Re: Need help in nifi- flume processor

2015-10-26 Thread Parul Agrawal
Hi,

Thank you very much for all the support.
I have written a custom processor to split json to multiple json.
Now I would like to route the flowfile based on the content of the flowfile.
I tried using RouteOnContent. But it did not work.

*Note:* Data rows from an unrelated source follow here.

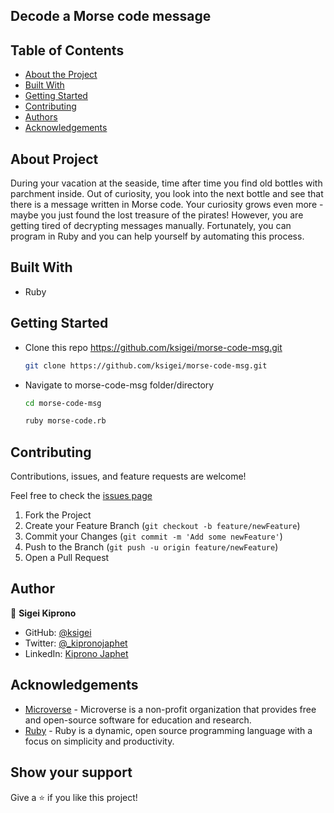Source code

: ## Decode a Morse code message

## Table of Contents

* [About the Project](#about-the-project)
* [Built With](#built-with)
* [Getting Started](#getting-started)
* [Contributing](#contributing)
* [Authors](#author)
* [Acknowledgements](#acknowledgements)

## About Project
During your vacation at the seaside, time after time you find old bottles with parchment inside. Out of curiosity, you look into the next bottle and see that there is a message written in Morse code. Your curiosity grows even more - maybe you just found the lost treasure of the pirates! However, you are getting tired of decrypting messages manually. Fortunately, you can program in Ruby and you can help yourself by automating this process.

## Built With

* Ruby
## Getting Started

* Clone this repo <https://github.com/ksigei/morse-code-msg.git>

    ```bash
    git clone https://github.com/ksigei/morse-code-msg.git
    ```

* Navigate to morse-code-msg folder/directory

    ```bash
    cd morse-code-msg
    ```
    ```bash
    ruby morse-code.rb
    ```


## Contributing

Contributions, issues, and feature requests are welcome!

Feel free to check the [issues page](../../issues)

  1. Fork the Project
  2. Create your Feature Branch (`git checkout -b feature/newFeature`)
  3. Commit your Changes (`git commit -m 'Add some newFeature'`)
  4. Push to the Branch (`git push -u origin feature/newFeature`)
  5. Open a Pull Request

## Author

👤 **Sigei Kiprono**

- GitHub: [@ksigei](https://github.com/ksigei)
- Twitter: [@_kipronojaphet](https://twitter.com/_kipronojaphet)
- LinkedIn: [Kiprono Japhet](https://www.linkedin.com/in/kiprono-japhet/)

## Acknowledgements

* [Microverse](https://microverse.org/) - Microverse is a non-profit organization that provides free and open-source software for education and research.
* [Ruby](https://ruby.org/) - Ruby is a dynamic, open source programming language with a focus on simplicity and productivity.

## Show your support

Give a ⭐️ if you like this project!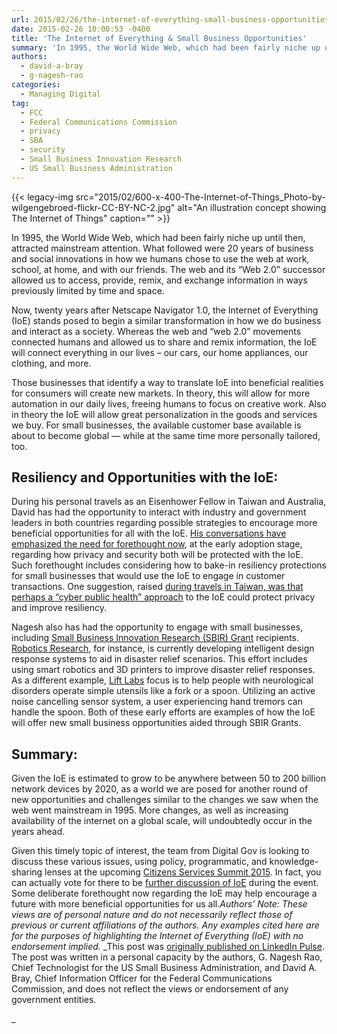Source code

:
 ```yaml
---
url: 2015/02/26/the-internet-of-everything-small-business-opportunities.md
date: 2015-02-26 10:00:53 -0400
title: 'The Internet of Everything & Small Business Opportunities'
summary: 'In 1995, the World Wide Web, which had been fairly niche up until then, attracted mainstream attention. What followed were 20 years of business and social innovations in how we humans chose to use the web at work, school, at home, and with our friends. The web and its &#8220;Web 2.0&#8221; successor allowed us to'
authors:
  - david-a-bray
  - g-nagesh-rao
categories:
  - Managing Digital
tag:
  - FCC
  - Federal Communications Commission
  - privacy
  - SBA
  - security
  - Small Business Innovation Research
  - US Small Business Administration
---
```


{{< legacy-img src="2015/02/600-x-400-The-Internet-of-Things_Photo-by-wilgengebroed-flickr-CC-BY-NC-2.jpg" alt="An illustration concept showing The Internet of Things" caption="" >}} 

In 1995, the World Wide Web, which had been fairly niche up until then, attracted mainstream attention. What followed were 20 years of business and social innovations in how we humans chose to use the web at work, school, at home, and with our friends. The web and its &#8220;Web 2.0&#8221; successor allowed us to access, provide, remix, and exchange information in ways previously limited by time and space.

Now, twenty years after Netscape Navigator 1.0, the Internet of Everything (IoE) stands posed to begin a similar transformation in how we do business and interact as a society. Whereas the web and “web 2.0” movements connected humans and allowed us to share and remix information, the IoE will connect everything in our lives – our cars, our home appliances, our clothing, and more.

Those businesses that identify a way to translate IoE into beneficial realities for consumers will create new markets. In theory, this will allow for more automation in our daily lives, freeing humans to focus on creative work. Also in theory the IoE will allow great personalization in the goods and services we buy. For small businesses, the available customer base available is about to become global &#8212; while at the same time more personally tailored, too.

## Resiliency and Opportunities with the IoE:

During his personal travels as an Eisenhower Fellow in Taiwan and Australia, David has had the opportunity to interact with industry and government leaders in both countries regarding possible strategies to encourage more beneficial opportunities for all with the IoE. [His conversations have emphasized the need for forethought now](https://www.linkedin.com/pulse/australia-internet-everything-david-bray), at the early adoption stage, regarding how privacy and security both will be protected with the IoE. Such forethought includes considering how to bake-in resiliency protections for small businesses that would use the IoE to engage in customer transactions. One suggestion, raised [during travels in Taiwan, was that perhaps a “cyber public health” approach](https://www.linkedin.com/pulse/taiwan-internet-everything-david-bray) to the IoE could protect privacy and improve resiliency.

Nagesh also has had the opportunity to engage with small businesses, including [Small Business Innovation Research (SBIR) Grant](http://www.sbir.gov/) recipients. [Robotics Research](https://www.roboticresearch.com/), for instance, is currently developing intelligent design response systems to aid in disaster relief scenarios. This effort includes using smart robotics and 3D printers to improve disaster relief responses. As a different example, [Lift Labs](http://www.google.com/liftware/about/) focus is to help people with neurological disorders operate simple utensils like a fork or a spoon. Utilizing an active noise cancelling sensor system, a user experiencing hand tremors can handle the spoon. Both of these early efforts are examples of how the IoE will offer new small business opportunities aided through SBIR Grants.

## Summary:

Given the IoE is estimated to grow to be anywhere between 50 to 200 billion network devices by 2020, as a world we are posed for another round of new opportunities and challenges similar to the changes we saw when the web went mainstream in 1995. More changes, as well as increasing availability of the internet on a global scale, will undoubtedly occur in the years ahead.

Given this timely topic of interest, the team from Digital Gov is looking to discuss these various issues, using policy, programmatic, and knowledge-sharing lenses at the upcoming [Citizens Services Summit 2015](https://crowdhall.com/h/299/). In fact, you can actually vote for there to be [further discussion of IoE](https://crowdhall.com/h/299/p/986) during the event. Some deliberate forethought now regarding the IoE may help encourage a future with more beneficial opportunities for us all._Authors&#8217; Note: These views are of personal nature and do not necessarily reflect those of previous or current affiliations of the authors. Any examples cited here are for the purposes of highlighting the Internet of Everything (IoE) with no endorsement implied._
_This post was [originally published on LinkedIn Pulse](https://www.linkedin.com/pulse/internet-everything-small-business-opportunities-g-nagesh-rao). The post was written in a personal capacity by the authors, G. Nagesh Rao, Chief Technologist for the US Small Business Administration, and David A. Bray, Chief Information Officer for the Federal Communications Commission, and does not reflect the views or endorsement of any government entities.
  
_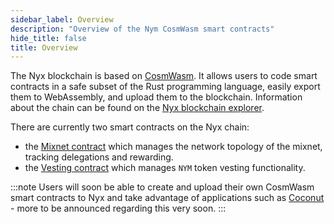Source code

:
 ```yaml
---
sidebar_label: Overview
description: "Overview of the Nym CosmWasm smart contracts"
hide_title: false
title: Overview
---
```


The Nyx blockchain is based on [CosmWasm](https://cosmwasm.com/). It allows users to code smart contracts in a safe subset of the Rust programming language, easily export them to WebAssembly, and upload them to the blockchain. Information about the chain can be found on the [Nyx blockchain explorer](https://nym.explorers.guru/). 

There are currently two smart contracts on the Nyx chain: 
* the [Mixnet contract](/docs/next/smart-contracts/mixnet) which manages the network topology of the mixnet, tracking delegations and rewarding. 
* the [Vesting contract](/docs/next/smart-contracts/vesting) which manages `NYM` token vesting functionality.  

:::note
Users will soon be able to create and upload their own CosmWasm smart contracts to Nyx and take advantage of applications such as [Coconut](/docs/next/coconut) - more to be announced regarding this very soon.
:::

Can you please help me how can i route the flowfile based on the
content/data it contains.

Thanks and Regards,
Parul



On Tue, Oct 13, 2015 at 6:54 PM, Bryan Bende  wrote:

> Parul,
>
> You can use SplitJson to take a large JSON document and split an array
> element into individual documents. I took the json you attached and created
> a flow like GetFile -> SplitJson -> SplitJson -> PutFile
>
> In the first SplitJson the path I used was $.packet.proto and in the
> second I used $.field  This seemed to mostly work except some of the splits
> going into PutFile still have another level of "field" which needs to be
> split again so would possibly need some conditional logic to split certain
> documents again.
>
> Alternatively you could write a custom processor that restructures your
> JSON.
>
> -Bryan
>
>
>
> On Tue, Oct 13, 2015 at 8:36 AM, Parul Agrawal 
> wrote:
>
>> Hi,
>>
>> I tried with the above json element. But I am getting the below mentioned
>> error:
>>
>> 2015-10-12 23:53:39,209 ERROR [Timer-Driven Process Thread-9]
>> o.a.n.p.standard.ConvertJSONToSQL
>> ConvertJSONToSQL[id=0e964781-6914-486f-8bb7-214c6a1cd66e] Failed to parse
>> StandardFlowFileRecord[uuid=dfc16db0-c7a6-4e9e-8b4d-8c5b4ec50742,claim=StandardContentClaim
>> [resourceClaim=StandardResourceClaim[id=183036971-1, container=default,
>> section=1], offset=132621, length=55],offset=0,name=json,size=55] as JSON
>> due to org.apache.nifi.processor.exception.ProcessException: IOException
>> thrown from ConvertJSONToSQL[id=0e964781-6914-486f-8bb7-214c6a1cd66e]:
>> org.codehaus.jackson.JsonParseException: Unexpected character ('I' (code
>> 73)): expected a valid value (number, String, array, object, 'true',
>> 'false' or 'null')
>>
>> Also I have a huge json object attached (new.json). Can you guide me on
>> how do i use ConvertJSONToSQL processor.
>> Should I use any other processor before using ConvertJSONToSQL processor
>> so that this new.json can be converted in to a flat document of
>> key/value pairs, or an array of flat documents.
>>
>> Any help/guidance would be really useful.
>>
>> Thanks and Regards,
>> Parul
>>
>> On Mon, Oct 12, 2015 at 10:36 PM, Bryan Bende  wrote:
>>
>>> I think ConvertJSONToSQL expects a flat document of key/value pairs, or
>>> an array of flat documents. So I think your JSON would be:
>>>
>>> [
>>> {"firstname":"John", "lastname":"Doe"},
>>> {"firstname":"Anna", "lastname":"Smith"}
>>> ]
>>>
>>> The table name will come from the Table Name property.
>>>
>>> Let us know if this doesn't work.
>>>
>>> -Bryan
>>>
>>>
>>> On Mon, Oct 12, 2015 at 12:19 PM, Parul Agrawal <
>>> parulagrawa...@gmail.com> wrote:
>>>
 Hi,

 Thank you very much for all the support.
 I could able to convert XML format to json  using custom flume source.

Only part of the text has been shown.